- _What to do_: Every record must be restated exactly. Drop the images.

- _Input data_:
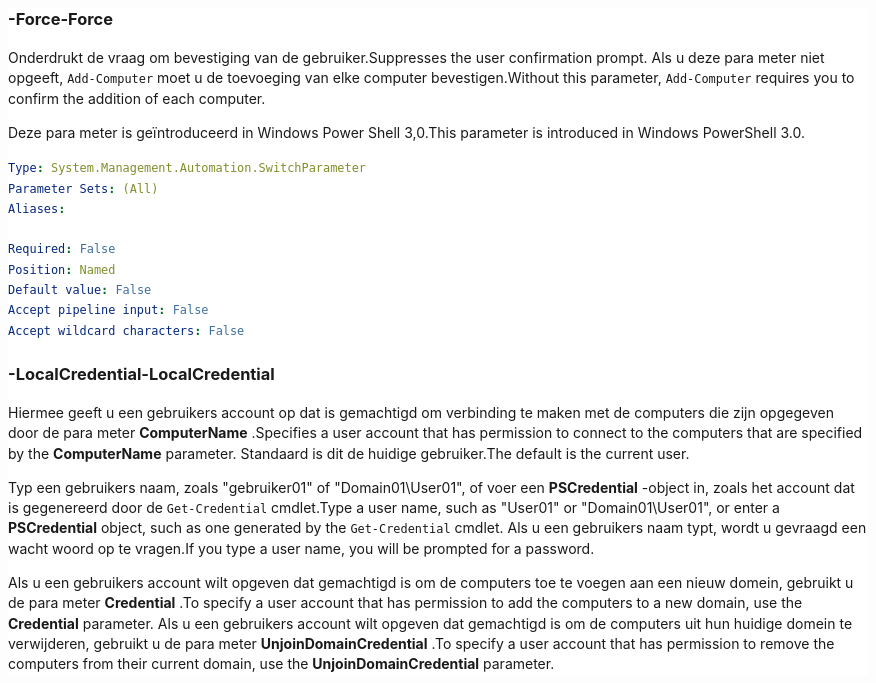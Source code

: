 ### <span data-ttu-id="eca5b-167">-Force</span><span class="sxs-lookup"><span data-stu-id="eca5b-167">-Force</span></span>

<span data-ttu-id="eca5b-168">Onderdrukt de vraag om bevestiging van de gebruiker.</span><span class="sxs-lookup"><span data-stu-id="eca5b-168">Suppresses the user confirmation prompt.</span></span>
<span data-ttu-id="eca5b-169">Als u deze para meter niet opgeeft, `Add-Computer` moet u de toevoeging van elke computer bevestigen.</span><span class="sxs-lookup"><span data-stu-id="eca5b-169">Without this parameter, `Add-Computer` requires you to confirm the addition of each computer.</span></span>

<span data-ttu-id="eca5b-170">Deze para meter is geïntroduceerd in Windows Power Shell 3,0.</span><span class="sxs-lookup"><span data-stu-id="eca5b-170">This parameter is introduced in Windows PowerShell 3.0.</span></span>

```yaml
Type: System.Management.Automation.SwitchParameter
Parameter Sets: (All)
Aliases:

Required: False
Position: Named
Default value: False
Accept pipeline input: False
Accept wildcard characters: False
```

### <span data-ttu-id="eca5b-171">-LocalCredential</span><span class="sxs-lookup"><span data-stu-id="eca5b-171">-LocalCredential</span></span>

<span data-ttu-id="eca5b-172">Hiermee geeft u een gebruikers account op dat is gemachtigd om verbinding te maken met de computers die zijn opgegeven door de para meter **ComputerName** .</span><span class="sxs-lookup"><span data-stu-id="eca5b-172">Specifies a user account that has permission to connect to the computers that are specified by the **ComputerName** parameter.</span></span>
<span data-ttu-id="eca5b-173">Standaard is dit de huidige gebruiker.</span><span class="sxs-lookup"><span data-stu-id="eca5b-173">The default is the current user.</span></span>

<span data-ttu-id="eca5b-174">Typ een gebruikers naam, zoals "gebruiker01" of "Domain01\User01", of voer een **PSCredential** -object in, zoals het account dat is gegenereerd door de `Get-Credential` cmdlet.</span><span class="sxs-lookup"><span data-stu-id="eca5b-174">Type a user name, such as "User01" or "Domain01\User01", or enter a **PSCredential** object, such as one generated by the `Get-Credential` cmdlet.</span></span>
<span data-ttu-id="eca5b-175">Als u een gebruikers naam typt, wordt u gevraagd een wacht woord op te vragen.</span><span class="sxs-lookup"><span data-stu-id="eca5b-175">If you type a user name, you will be prompted for a password.</span></span>

<span data-ttu-id="eca5b-176">Als u een gebruikers account wilt opgeven dat gemachtigd is om de computers toe te voegen aan een nieuw domein, gebruikt u de para meter **Credential** .</span><span class="sxs-lookup"><span data-stu-id="eca5b-176">To specify a user account that has permission to add the computers to a new domain, use the **Credential** parameter.</span></span>
<span data-ttu-id="eca5b-177">Als u een gebruikers account wilt opgeven dat gemachtigd is om de computers uit hun huidige domein te verwijderen, gebruikt u de para meter **UnjoinDomainCredential** .</span><span class="sxs-lookup"><span data-stu-id="eca5b-177">To specify a user account that has permission to remove the computers from their current domain, use the **UnjoinDomainCredential** parameter.</span></span>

- _Result of the task_:
Source code

: ### <span data-ttu-id="eca5b-167">-Force</span><span class="sxs-lookup"><span data-stu-id="eca5b-167">-Force</span></span>

<span data-ttu-id="eca5b-168">Onderdrukt de vraag om bevestiging van de gebruiker.</span><span class="sxs-lookup"><span data-stu-id="eca5b-168">Suppresses the user confirmation prompt.</span></span>
<span data-ttu-id="eca5b-169">Als u deze para meter niet opgeeft, `Add-Computer` moet u de toevoeging van elke computer bevestigen.</span><span class="sxs-lookup"><span data-stu-id="eca5b-169">Without this parameter, `Add-Computer` requires you to confirm the addition of each computer.</span></span>

<span data-ttu-id="eca5b-170">Deze para meter is geïntroduceerd in Windows Power Shell 3,0.</span><span class="sxs-lookup"><span data-stu-id="eca5b-170">This parameter is introduced in Windows PowerShell 3.0.</span></span>

```yaml
Type: System.Management.Automation.SwitchParameter
Parameter Sets: (All)
Aliases:

Required: False
Position: Named
Default value: False
Accept pipeline input: False
Accept wildcard characters: False
```

### <span data-ttu-id="eca5b-171">-LocalCredential</span><span class="sxs-lookup"><span data-stu-id="eca5b-171">-LocalCredential</span></span>

<span data-ttu-id="eca5b-172">Hiermee geeft u een gebruikers account op dat is gemachtigd om verbinding te maken met de computers die zijn opgegeven door de para meter **ComputerName** .</span><span class="sxs-lookup"><span data-stu-id="eca5b-172">Specifies a user account that has permission to connect to the computers that are specified by the **ComputerName** parameter.</span></span>
<span data-ttu-id="eca5b-173">Standaard is dit de huidige gebruiker.</span><span class="sxs-lookup"><span data-stu-id="eca5b-173">The default is the current user.</span></span>

<span data-ttu-id="eca5b-174">Typ een gebruikers naam, zoals "gebruiker01" of "Domain01\User01", of voer een **PSCredential** -object in, zoals het account dat is gegenereerd door de `Get-Credential` cmdlet.</span><span class="sxs-lookup"><span data-stu-id="eca5b-174">Type a user name, such as "User01" or "Domain01\User01", or enter a **PSCredential** object, such as one generated by the `Get-Credential` cmdlet.</span></span>
<span data-ttu-id="eca5b-175">Als u een gebruikers naam typt, wordt u gevraagd een wacht woord op te vragen.</span><span class="sxs-lookup"><span data-stu-id="eca5b-175">If you type a user name, you will be prompted for a password.</span></span>

<span data-ttu-id="eca5b-176">Als u een gebruikers account wilt opgeven dat gemachtigd is om de computers toe te voegen aan een nieuw domein, gebruikt u de para meter **Credential** .</span><span class="sxs-lookup"><span data-stu-id="eca5b-176">To specify a user account that has permission to add the computers to a new domain, use the **Credential** parameter.</span></span>
<span data-ttu-id="eca5b-177">Als u een gebruikers account wilt opgeven dat gemachtigd is om de computers uit hun huidige domein te verwijderen, gebruikt u de para meter **UnjoinDomainCredential** .</span><span class="sxs-lookup"><span data-stu-id="eca5b-177">To specify a user account that has permission to remove the computers from their current domain, use the **UnjoinDomainCredential** parameter.</span></span>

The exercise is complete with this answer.